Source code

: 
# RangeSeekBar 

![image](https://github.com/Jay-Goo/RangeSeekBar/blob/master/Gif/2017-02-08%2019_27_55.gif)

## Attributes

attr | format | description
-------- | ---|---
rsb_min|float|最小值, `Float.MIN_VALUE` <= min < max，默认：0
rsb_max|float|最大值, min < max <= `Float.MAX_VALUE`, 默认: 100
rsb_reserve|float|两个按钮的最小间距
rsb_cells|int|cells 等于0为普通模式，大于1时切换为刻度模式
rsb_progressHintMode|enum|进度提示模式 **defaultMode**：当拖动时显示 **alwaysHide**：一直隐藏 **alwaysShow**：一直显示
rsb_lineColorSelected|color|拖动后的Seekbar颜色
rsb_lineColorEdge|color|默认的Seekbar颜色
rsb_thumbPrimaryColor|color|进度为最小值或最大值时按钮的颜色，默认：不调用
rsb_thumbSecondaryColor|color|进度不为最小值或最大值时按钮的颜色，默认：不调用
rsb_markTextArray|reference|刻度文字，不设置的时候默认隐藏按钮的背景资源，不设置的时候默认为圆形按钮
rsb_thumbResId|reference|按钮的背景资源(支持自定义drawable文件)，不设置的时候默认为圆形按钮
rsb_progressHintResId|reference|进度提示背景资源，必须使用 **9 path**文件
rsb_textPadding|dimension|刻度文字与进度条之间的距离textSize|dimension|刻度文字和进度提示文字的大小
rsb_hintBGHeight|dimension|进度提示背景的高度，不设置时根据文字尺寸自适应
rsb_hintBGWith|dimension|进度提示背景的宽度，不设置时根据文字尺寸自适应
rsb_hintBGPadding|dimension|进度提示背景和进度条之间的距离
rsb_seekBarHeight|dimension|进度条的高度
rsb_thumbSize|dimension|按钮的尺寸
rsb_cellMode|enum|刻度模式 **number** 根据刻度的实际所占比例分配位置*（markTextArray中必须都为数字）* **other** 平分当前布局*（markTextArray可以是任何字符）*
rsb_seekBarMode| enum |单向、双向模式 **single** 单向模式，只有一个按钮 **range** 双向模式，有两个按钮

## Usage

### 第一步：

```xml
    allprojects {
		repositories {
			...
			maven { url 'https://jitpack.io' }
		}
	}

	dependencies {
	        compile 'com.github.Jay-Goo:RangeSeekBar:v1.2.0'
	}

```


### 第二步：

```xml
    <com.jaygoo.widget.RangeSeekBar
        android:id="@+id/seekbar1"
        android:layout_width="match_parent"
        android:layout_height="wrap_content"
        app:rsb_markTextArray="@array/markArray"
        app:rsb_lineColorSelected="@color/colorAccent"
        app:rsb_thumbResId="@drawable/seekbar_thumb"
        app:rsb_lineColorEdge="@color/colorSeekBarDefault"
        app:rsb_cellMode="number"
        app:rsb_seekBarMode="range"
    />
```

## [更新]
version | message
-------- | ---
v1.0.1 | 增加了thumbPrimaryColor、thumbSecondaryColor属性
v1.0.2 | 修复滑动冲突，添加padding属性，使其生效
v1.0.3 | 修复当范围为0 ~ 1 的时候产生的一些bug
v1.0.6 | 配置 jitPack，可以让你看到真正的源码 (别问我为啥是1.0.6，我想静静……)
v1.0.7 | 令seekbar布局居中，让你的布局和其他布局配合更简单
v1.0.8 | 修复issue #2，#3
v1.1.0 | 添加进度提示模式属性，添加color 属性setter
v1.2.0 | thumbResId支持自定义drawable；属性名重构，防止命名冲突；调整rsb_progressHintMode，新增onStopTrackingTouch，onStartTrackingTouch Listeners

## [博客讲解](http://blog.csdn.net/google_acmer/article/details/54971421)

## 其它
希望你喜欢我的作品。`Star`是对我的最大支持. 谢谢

:::

GOAL OF THE EXERCISE ▸
Reproduce each entry above character for character.

TASK OUTPUT ▸
Source code

: 
# RangeSeekBar 

![image](https://github.com/Jay-Goo/RangeSeekBar/blob/master/Gif/2017-02-08%2019_27_55.gif)

## Attributes

attr | format | description
-------- | ---|---
rsb_min|float|最小值, `Float.MIN_VALUE` <= min < max，默认：0
rsb_max|float|最大值, min < max <= `Float.MAX_VALUE`, 默认: 100
rsb_reserve|float|两个按钮的最小间距
rsb_cells|int|cells 等于0为普通模式，大于1时切换为刻度模式
rsb_progressHintMode|enum|进度提示模式 **defaultMode**：当拖动时显示 **alwaysHide**：一直隐藏 **alwaysShow**：一直显示
rsb_lineColorSelected|color|拖动后的Seekbar颜色
rsb_lineColorEdge|color|默认的Seekbar颜色
rsb_thumbPrimaryColor|color|进度为最小值或最大值时按钮的颜色，默认：不调用
rsb_thumbSecondaryColor|color|进度不为最小值或最大值时按钮的颜色，默认：不调用
rsb_markTextArray|reference|刻度文字，不设置的时候默认隐藏按钮的背景资源，不设置的时候默认为圆形按钮
rsb_thumbResId|reference|按钮的背景资源(支持自定义drawable文件)，不设置的时候默认为圆形按钮
rsb_progressHintResId|reference|进度提示背景资源，必须使用 **9 path**文件
rsb_textPadding|dimension|刻度文字与进度条之间的距离textSize|dimension|刻度文字和进度提示文字的大小
rsb_hintBGHeight|dimension|进度提示背景的高度，不设置时根据文字尺寸自适应
rsb_hintBGWith|dimension|进度提示背景的宽度，不设置时根据文字尺寸自适应
rsb_hintBGPadding|dimension|进度提示背景和进度条之间的距离
rsb_seekBarHeight|dimension|进度条的高度
rsb_thumbSize|dimension|按钮的尺寸
rsb_cellMode|enum|刻度模式 **number** 根据刻度的实际所占比例分配位置*（markTextArray中必须都为数字）* **other** 平分当前布局*（markTextArray可以是任何字符）*
rsb_seekBarMode| enum |单向、双向模式 **single** 单向模式，只有一个按钮 **range** 双向模式，有两个按钮

## Usage

### 第一步：

```xml
    allprojects {
		repositories {
			...
			maven { url 'https://jitpack.io' }
		}
	}

	dependencies {
	        compile 'com.github.Jay-Goo:RangeSeekBar:v1.2.0'
	}

```


### 第二步：

```xml
    <com.jaygoo.widget.RangeSeekBar
        android:id="@+id/seekbar1"
        android:layout_width="match_parent"
        android:layout_height="wrap_content"
        app:rsb_markTextArray="@array/markArray"
        app:rsb_lineColorSelected="@color/colorAccent"
        app:rsb_thumbResId="@drawable/seekbar_thumb"
        app:rsb_lineColorEdge="@color/colorSeekBarDefault"
        app:rsb_cellMode="number"
        app:rsb_seekBarMode="range"
    />
```

## [更新]
version | message
-------- | ---
v1.0.1 | 增加了thumbPrimaryColor、thumbSecondaryColor属性
v1.0.2 | 修复滑动冲突，添加padding属性，使其生效
v1.0.3 | 修复当范围为0 ~ 1 的时候产生的一些bug
v1.0.6 | 配置 jitPack，可以让你看到真正的源码 (别问我为啥是1.0.6，我想静静……)
v1.0.7 | 令seekbar布局居中，让你的布局和其他布局配合更简单
v1.0.8 | 修复issue #2，#3
v1.1.0 | 添加进度提示模式属性，添加color 属性setter
v1.2.0 | thumbResId支持自定义drawable；属性名重构，防止命名冲突；调整rsb_progressHintMode，新增onStopTrackingTouch，onStartTrackingTouch Listeners

## [博客讲解](http://blog.csdn.net/google_acmer/article/details/54971421)

## 其它
希望你喜欢我的作品。`Star`是对我的最大支持. 谢谢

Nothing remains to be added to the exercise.